Sementara itu di suatu tempat


"Wah... kalau tuh bajingan daftar ke Hollyw*od, aku yakin dia akan memperoleh penghargaan aktor terbaik," ejek Sloth sambil memperhatikan mereka dari teleskop senapannya.


TAP TAP TAP TAP


Langkah kaki yang terdengar mendekatinya, diabaikan begitu saja.


"Kalian sudah kembali?" tanya Sloth datar.


"Apa kamu memperhatikan dari tadi?" balas Envy dengan pertanyaan lainnya.


"Tentu saja.
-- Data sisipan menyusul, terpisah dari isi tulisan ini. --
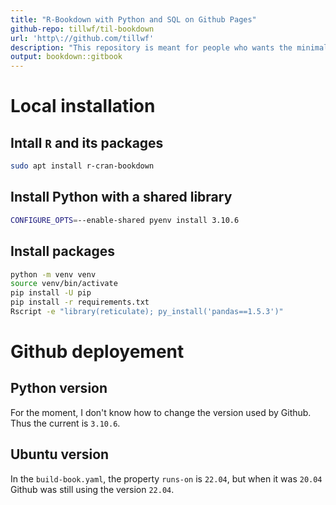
 ```yaml
---
title: "R-Bookdown with Python and SQL on Github Pages"
github-repo: tillwf/til-bookdown
url: 'http\://github.com/tillwf'
description: "This repository is meant for people who wants the minimal installation guide to make R-bookdown on Github Pages which can run Python and SQL."
output: bookdown::gitbook
---
```


# Local installation

## Intall `R` and its packages

```bash
sudo apt install r-cran-bookdown
```

## Install Python with a shared library

```bash
CONFIGURE_OPTS=--enable-shared pyenv install 3.10.6
```

## Install packages

```bash
python -m venv venv
source venv/bin/activate
pip install -U pip
pip install -r requirements.txt
Rscript -e "library(reticulate); py_install('pandas==1.5.3')"
```

# Github deployement

## Python version

For the moment, I don't know how to change the version used by Github.
Thus the current is `3.10.6`.


## Ubuntu version

In the `build-book.yaml`, the property `runs-on` is `22.04`, but when it was `20.04` Github was still using the version `22.04`.
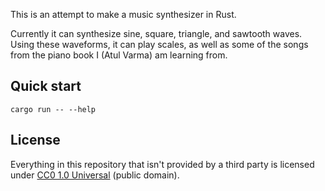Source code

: This is an attempt to make a music synthesizer in Rust.

Currently it can synthesize sine, square, triangle, and sawtooth waves. Using these waveforms, it can play scales, as well as some of the songs from the piano book I (Atul Varma) am learning from.

## Quick start

```
cargo run -- --help
```

## License

Everything in this repository that isn't provided by a third party is licensed under [CC0 1.0 Universal](./LICENSE.md) (public domain).

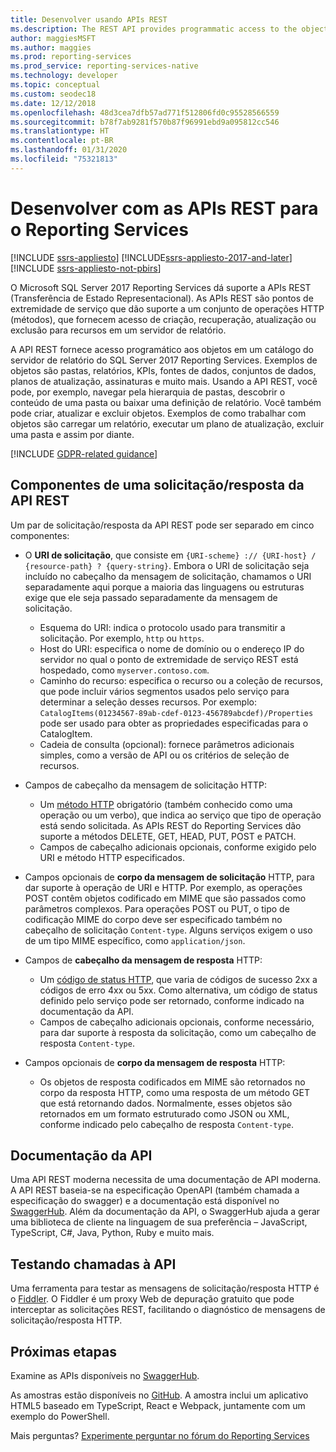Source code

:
 ```yaml
---
title: Desenvolver usando APIs REST
ms.description: The REST API provides programmatic access to the objects in a SQL Server 2017 Reporting Services report server catalog.
author: maggiesMSFT
ms.author: maggies
ms.prod: reporting-services
ms.prod_service: reporting-services-native
ms.technology: developer
ms.topic: conceptual
ms.custom: seodec18
ms.date: 12/12/2018
ms.openlocfilehash: 48d3cea7dfb57ad771f512806fd0c95528566559
ms.sourcegitcommit: b78f7ab9281f570b87f96991ebd9a095812cc546
ms.translationtype: HT
ms.contentlocale: pt-BR
ms.lasthandoff: 01/31/2020
ms.locfileid: "75321813"
---
```

# <a name="develop-with-the-rest-apis-for-reporting-services"></a>Desenvolver com as APIs REST para o Reporting Services

[!INCLUDE [ssrs-appliesto](../../includes/ssrs-appliesto.md)] [!INCLUDE[ssrs-appliesto-2017-and-later](../../includes/ssrs-appliesto-2017-and-later.md)] [!INCLUDE [ssrs-appliesto-not-pbirs](../../includes/ssrs-appliesto-not-pbirs.md)]

O Microsoft SQL Server 2017 Reporting Services dá suporte a APIs REST (Transferência de Estado Representacional). As APIs REST são pontos de extremidade de serviço que dão suporte a um conjunto de operações HTTP (métodos), que fornecem acesso de criação, recuperação, atualização ou exclusão para recursos em um servidor de relatório.

A API REST fornece acesso programático aos objetos em um catálogo do servidor de relatório do SQL Server 2017 Reporting Services. Exemplos de objetos são pastas, relatórios, KPIs, fontes de dados, conjuntos de dados, planos de atualização, assinaturas e muito mais. Usando a API REST, você pode, por exemplo, navegar pela hierarquia de pastas, descobrir o conteúdo de uma pasta ou baixar uma definição de relatório. Você também pode criar, atualizar e excluir objetos. Exemplos de como trabalhar com objetos são carregar um relatório, executar um plano de atualização, excluir uma pasta e assim por diante.

[!INCLUDE [GDPR-related guidance](../../includes/gdpr-hybrid-note.md)]

## <a name="components-of-a-rest-api-requestresponse"></a>Componentes de uma solicitação/resposta da API REST

Um par de solicitação/resposta da API REST pode ser separado em cinco componentes:

* O **URI de solicitação**, que consiste em `{URI-scheme} :// {URI-host} / {resource-path} ? {query-string}`. Embora o URI de solicitação seja incluído no cabeçalho da mensagem de solicitação, chamamos o URI separadamente aqui porque a maioria das linguagens ou estruturas exige que ele seja passado separadamente da mensagem de solicitação.

    * Esquema do URI: indica o protocolo usado para transmitir a solicitação. Por exemplo, `http` ou `https`.
    * Host do URI: especifica o nome de domínio ou o endereço IP do servidor no qual o ponto de extremidade de serviço REST está hospedado, como `myserver.contoso.com`.
    * Caminho do recurso: especifica o recurso ou a coleção de recursos, que pode incluir vários segmentos usados pelo serviço para determinar a seleção desses recursos. Por exemplo: `CatalogItems(01234567-89ab-cdef-0123-456789abcdef)/Properties` pode ser usado para obter as propriedades especificadas para o CatalogItem.
    * Cadeia de consulta (opcional): fornece parâmetros adicionais simples, como a versão de API ou os critérios de seleção de recursos.

* Campos de cabeçalho da mensagem de solicitação HTTP:

    * Um [método HTTP](http://www.w3.org/Protocols/rfc2616/rfc2616-sec9.html) obrigatório (também conhecido como uma operação ou um verbo), que indica ao serviço que tipo de operação está sendo solicitada. As APIs REST do Reporting Services dão suporte a métodos DELETE, GET, HEAD, PUT, POST e PATCH.
    * Campos de cabeçalho adicionais opcionais, conforme exigido pelo URI e método HTTP especificados.

* Campos opcionais de **corpo da mensagem de solicitação** HTTP, para dar suporte à operação de URI e HTTP. Por exemplo, as operações POST contêm objetos codificado em MIME que são passados como parâmetros complexos. Para operações POST ou PUT, o tipo de codificação MIME do corpo deve ser especificado também no cabeçalho de solicitação `Content-type`. Alguns serviços exigem o uso de um tipo MIME específico, como `application/json`.

* Campos de **cabeçalho da mensagem de resposta** HTTP:

    * Um [código de status HTTP](http://www.w3.org/Protocols/HTTP/HTRESP.html), que varia de códigos de sucesso 2xx a códigos de erro 4xx ou 5xx. Como alternativa, um código de status definido pelo serviço pode ser retornado, conforme indicado na documentação da API.
    * Campos de cabeçalho adicionais opcionais, conforme necessário, para dar suporte à resposta da solicitação, como um cabeçalho de resposta `Content-type`.

* Campos opcionais de **corpo da mensagem de resposta** HTTP:

    * Os objetos de resposta codificados em MIME são retornados no corpo da resposta HTTP, como uma resposta de um método GET que está retornando dados. Normalmente, esses objetos são retornados em um formato estruturado como JSON ou XML, conforme indicado pelo cabeçalho de resposta `Content-type`.

## <a name="api-documentation"></a>Documentação da API

Uma API REST moderna necessita de uma documentação de API moderna. A API REST baseia-se na especificação OpenAPI (também chamada a especificação do swagger) e a documentação está disponível no [SwaggerHub](https://app.swaggerhub.com/api/microsoft-rs/SSRS/2.0). Além da documentação da API, o SwaggerHub ajuda a gerar uma biblioteca de cliente na linguagem de sua preferência – JavaScript, TypeScript, C#, Java, Python, Ruby e muito mais.

## <a name="testing-api-calls"></a>Testando chamadas à API

Uma ferramenta para testar as mensagens de solicitação/resposta HTTP é o [Fiddler](https://www.telerik.com/fiddler). O Fiddler é um proxy Web de depuração gratuito que pode interceptar as solicitações REST, facilitando o diagnóstico de mensagens de solicitação/resposta HTTP.

## <a name="next-steps"></a>Próximas etapas

Examine as APIs disponíveis no [SwaggerHub](https://app.swaggerhub.com/api/microsoft-rs/SSRS/2.0).

As amostras estão disponíveis no [GitHub](https://github.com/Microsoft/Reporting-Services). A amostra inclui um aplicativo HTML5 baseado em TypeScript, React e Webpack, juntamente com um exemplo do PowerShell.

Mais perguntas? [Experimente perguntar no fórum do Reporting Services](https://go.microsoft.com/fwlink/?LinkId=620231)
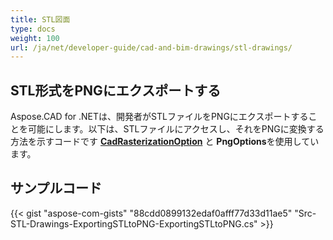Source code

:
```yaml
---
title: STL図面
type: docs
weight: 100
url: /ja/net/developer-guide/cad-and-bim-drawings/stl-drawings/
---
```


## **STL形式をPNGにエクスポートする**

Aspose.CAD for .NETは、開発者がSTLファイルをPNGにエクスポートすることを可能にします。以下は、STLファイルにアクセスし、それをPNGに変換する方法を示すコードです [**CadRasterizationOption**](https://reference.aspose.com/cad/net/aspose.cad.imageoptions/cadrasterizationoptions) と **PngOptions**を使用しています。

## サンプルコード

{{< gist "aspose-com-gists" "88cdd0899132edaf0afff77d33d11ae5" "Src-STL-Drawings-ExportingSTLtoPNG-ExportingSTLtoPNG.cs" >}}
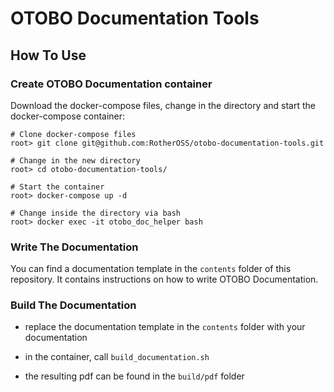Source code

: # OTOBO Documentation Tools

## How To Use

### Create OTOBO Documentation container

Download the docker-compose files, change in the directory and start the docker-compose container:

```
# Clone docker-compose files
root> git clone git@github.com:RotherOSS/otobo-documentation-tools.git

# Change in the new directory
root> cd otobo-documentation-tools/

# Start the container
root> docker-compose up -d

# Change inside the directory via bash
root> docker exec -it otobo_doc_helper bash
```

### Write The Documentation

You can find a documentation template in the `contents` folder of this repository. It contains instructions on how to write OTOBO Documentation.

### Build The Documentation

- replace the documentation template in the `contents` folder with your documentation

- in the container, call `build_documentation.sh`

- the resulting pdf can be found in the `build/pdf` folder
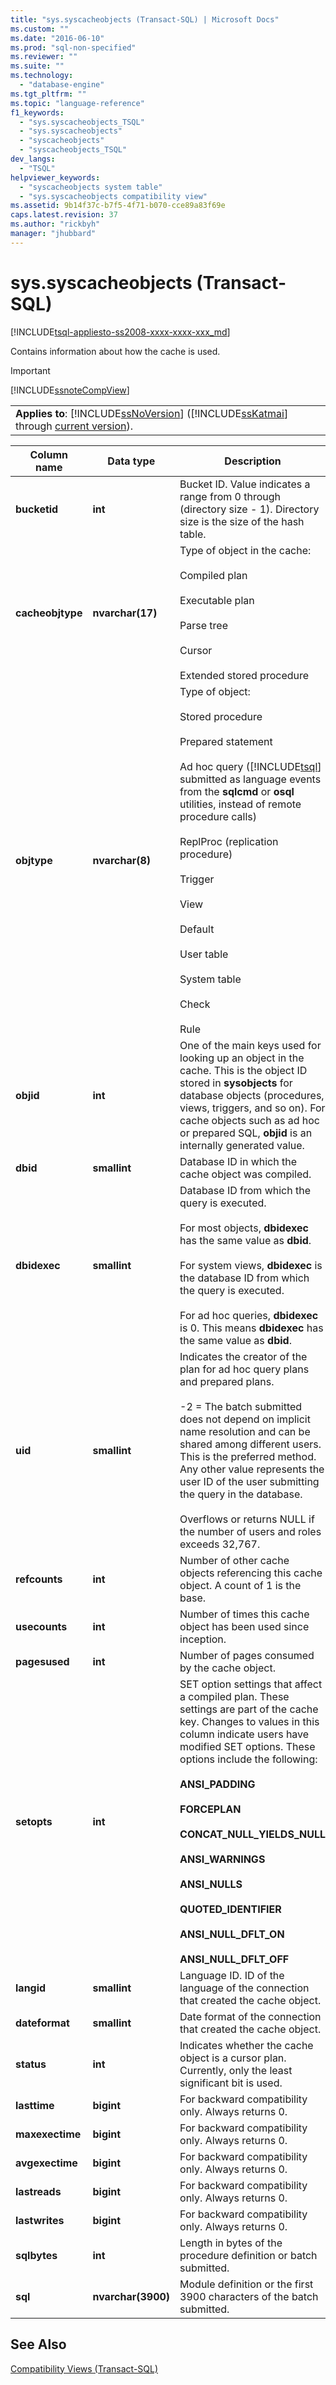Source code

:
 ```yaml
---
title: "sys.syscacheobjects (Transact-SQL) | Microsoft Docs"
ms.custom: ""
ms.date: "2016-06-10"
ms.prod: "sql-non-specified"
ms.reviewer: ""
ms.suite: ""
ms.technology: 
  - "database-engine"
ms.tgt_pltfrm: ""
ms.topic: "language-reference"
f1_keywords: 
  - "sys.syscacheobjects_TSQL"
  - "sys.syscacheobjects"
  - "syscacheobjects"
  - "syscacheobjects_TSQL"
dev_langs: 
  - "TSQL"
helpviewer_keywords: 
  - "syscacheobjects system table"
  - "sys.syscacheobjects compatibility view"
ms.assetid: 9b14f37c-b7f5-4f71-b070-cce89a83f69e
caps.latest.revision: 37
ms.author: "rickbyh"
manager: "jhubbard"
---
```

# sys.syscacheobjects (Transact-SQL)
[!INCLUDE[tsql-appliesto-ss2008-xxxx-xxxx-xxx_md](../../../a9retired/includes/tsql-appliesto-ss2008-xxxx-xxxx-xxx-md.md)]

  Contains information about how the cache is used.  
  
> [!IMPORTANT]  
>  [!INCLUDE[ssnoteCompView](../../../relational-databases/reference/system-compatibility-views/includes/ssnotecompview-md.md)]  
  
||  
|-|  
|**Applies to**: [!INCLUDE[ssNoVersion](../../../a9notintoc/includes/ssnoversion-md.md)] ([!INCLUDE[ssKatmai](../../../a9notintoc/includes/sskatmai-md.md)] through [current version](http://go.microsoft.com/fwlink/p/?LinkId=299658)).|  
  
|Column name|Data type|Description|  
|-----------------|---------------|-----------------|  
|**bucketid**|**int**|Bucket ID. Value indicates a range from 0 through (directory size - 1). Directory size is the size of the hash table.|  
|**cacheobjtype**|**nvarchar(17)**|Type of object in the cache:<br /><br /> Compiled plan<br /><br /> Executable plan<br /><br /> Parse tree<br /><br /> Cursor<br /><br /> Extended stored procedure|  
|**objtype**|**nvarchar(8)**|Type of object:<br /><br /> Stored procedure<br /><br /> Prepared statement<br /><br /> Ad hoc query ([!INCLUDE[tsql](../../../a9notintoc/includes/tsql-md.md)] submitted as language events from the **sqlcmd** or **osql** utilities, instead of remote procedure calls)<br /><br /> ReplProc (replication procedure)<br /><br /> Trigger<br /><br /> View<br /><br /> Default<br /><br /> User table<br /><br /> System table<br /><br /> Check<br /><br /> Rule|  
|**objid**|**int**|One of the main keys used for looking up an object in the cache. This is the object ID stored in **sysobjects** for database objects (procedures, views, triggers, and so on). For cache objects such as ad hoc or prepared SQL, **objid** is an internally generated value.|  
|**dbid**|**smallint**|Database ID in which the cache object was compiled.|  
|**dbidexec**|**smallint**|Database ID from which the query is executed.<br /><br /> For most objects, **dbidexec** has the same value as **dbid**.<br /><br /> For system views, **dbidexec** is the database ID from which the query is executed.<br /><br /> For ad hoc queries, **dbidexec** is 0. This means **dbidexec** has the same value as **dbid**.|  
|**uid**|**smallint**|Indicates the creator of the plan for ad hoc query plans and prepared plans.<br /><br /> -2 = The batch submitted does not depend on implicit name resolution and can be shared among different users. This is the preferred method. Any other value represents the user ID of the user submitting the query in the database.<br /><br /> Overflows or returns NULL if the number of users and roles exceeds 32,767.|  
|**refcounts**|**int**|Number of other cache objects referencing this cache object. A count of 1 is the base.|  
|**usecounts**|**int**|Number of times this cache object has been used since inception.|  
|**pagesused**|**int**|Number of pages consumed by the cache object.|  
|**setopts**|**int**|SET option settings that affect a compiled plan. These settings are part of the cache key. Changes to values in this column indicate users have modified SET options. These options include the following:<br /><br /> **ANSI_PADDING**<br /><br /> **FORCEPLAN**<br /><br /> **CONCAT_NULL_YIELDS_NULL**<br /><br /> **ANSI_WARNINGS**<br /><br /> **ANSI_NULLS**<br /><br /> **QUOTED_IDENTIFIER**<br /><br /> **ANSI_NULL_DFLT_ON**<br /><br /> **ANSI_NULL_DFLT_OFF**|  
|**langid**|**smallint**|Language ID. ID of the language of the connection that created the cache object.|  
|**dateformat**|**smallint**|Date format of the connection that created the cache object.|  
|**status**|**int**|Indicates whether the cache object is a cursor plan. Currently, only the least significant bit is used.|  
|**lasttime**|**bigint**|For backward compatibility only. Always returns 0.|  
|**maxexectime**|**bigint**|For backward compatibility only. Always returns 0.|  
|**avgexectime**|**bigint**|For backward compatibility only. Always returns 0.|  
|**lastreads**|**bigint**|For backward compatibility only. Always returns 0.|  
|**lastwrites**|**bigint**|For backward compatibility only. Always returns 0.|  
|**sqlbytes**|**int**|Length in bytes of the procedure definition or batch submitted.|  
|**sql**|**nvarchar(3900)**|Module definition or the first 3900 characters of the batch submitted.|  
  
## See Also  
 [Compatibility Views &#40;Transact-SQL&#41;](../Topic/Compatibility%20Views%20\(Transact-SQL\).md)  
  
  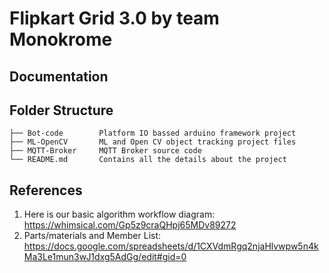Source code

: # Flipkart Grid 3.0 by team Monokrome

## Documentation

## Folder Structure
```
├── Bot-code        Platform IO bassed arduino framework project
├── ML-OpenCV       ML and Open CV object tracking project files
├── MQTT-Broker     MQTT Broker source code
└── README.md       Contains all the details about the project
```

## References
1. Here is our basic algorithm workflow diagram: https://whimsical.com/Gp5z9craQHpj65MDv89272
0. Parts/materials and Member List: https://docs.google.com/spreadsheets/d/1CXVdmRgq2njaHlvwpw5n4kMa3Le1mun3wJ1dxg5AdGg/edit#gid=0
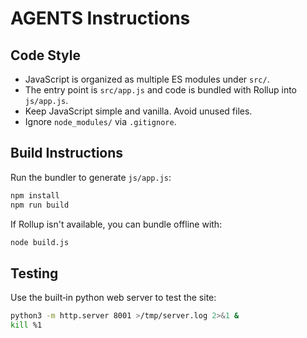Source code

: # AGENTS Instructions

## Code Style
- JavaScript is organized as multiple ES modules under `src/`.
- The entry point is `src/app.js` and code is bundled with Rollup into `js/app.js`.
- Keep JavaScript simple and vanilla. Avoid unused files.
- Ignore `node_modules/` via `.gitignore`.

## Build Instructions
Run the bundler to generate `js/app.js`:

```bash
npm install
npm run build
```

If Rollup isn't available, you can bundle offline with:

```bash
node build.js
```

## Testing
Use the built‑in python web server to test the site:
```bash
python3 -m http.server 8001 >/tmp/server.log 2>&1 &
kill %1
```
Aku inikan sniper."


Sloth melirik sebentar ke Raven lainnya.


"Bagaimana perasaan kalian saat menyaksikan langsung?"


Wrath menggeram kesal, dia membaringkan dirinya di rumput begitu saja.


"Ya begitulah. Apa yang harus dikomentari?!"


"Bajingan itu sama sekali tidak sadar kalau aku pernah bertemu dengannya."


"Fufufufu... bukankah itu hal yang bagus? Artinya penyamaran kita sempurna," tawa kecil Pride.


"Tapi aku tetap kesal!"


"Benar juga. Awalnya aku ragu kenapa kita harus capek-capek melakukan sandiwara ini..." timpal Lust.


"Tapi setelah dipikir-pikir... yang Gluttony katakan memang benar. Untuk bajingan sepertinya... dihancurkan secara telak oleh orang yang jauh lebih kuat itu tidak memuaskan."


"Ara-ara... pemimpin kita cukup sadis juga," senyum Pride.


"Bocah ini benar-benar tau cara terbaik untuk balas dendam," ujar Sloth dengan seringai khasnya.


Bayangan ingatan tentang hal yang dikatakan Gluttony pada mereka beberapa saat sebelum datang ke Kerajaan Vittacelar tiba-tiba terlintas.


"Hmm... apa yang harus kulakukan...? Menurut kalian lebih sakit yang mana? Dihancurkan oleh orang yang lebih kuat darimu secara telak


atau dihancurkan sedikit demi sedikit dari orang yang kau kira lebih lemah darimu?" senyum Gluttony licik.


"Tentu saja jawabannya sudah jelas~ Dia yang menghancurkanku dulu disaat ekspetasiku sangat tinggi, tentu harus dihancurkan saat ekspetasi nya sangat tinggi juga."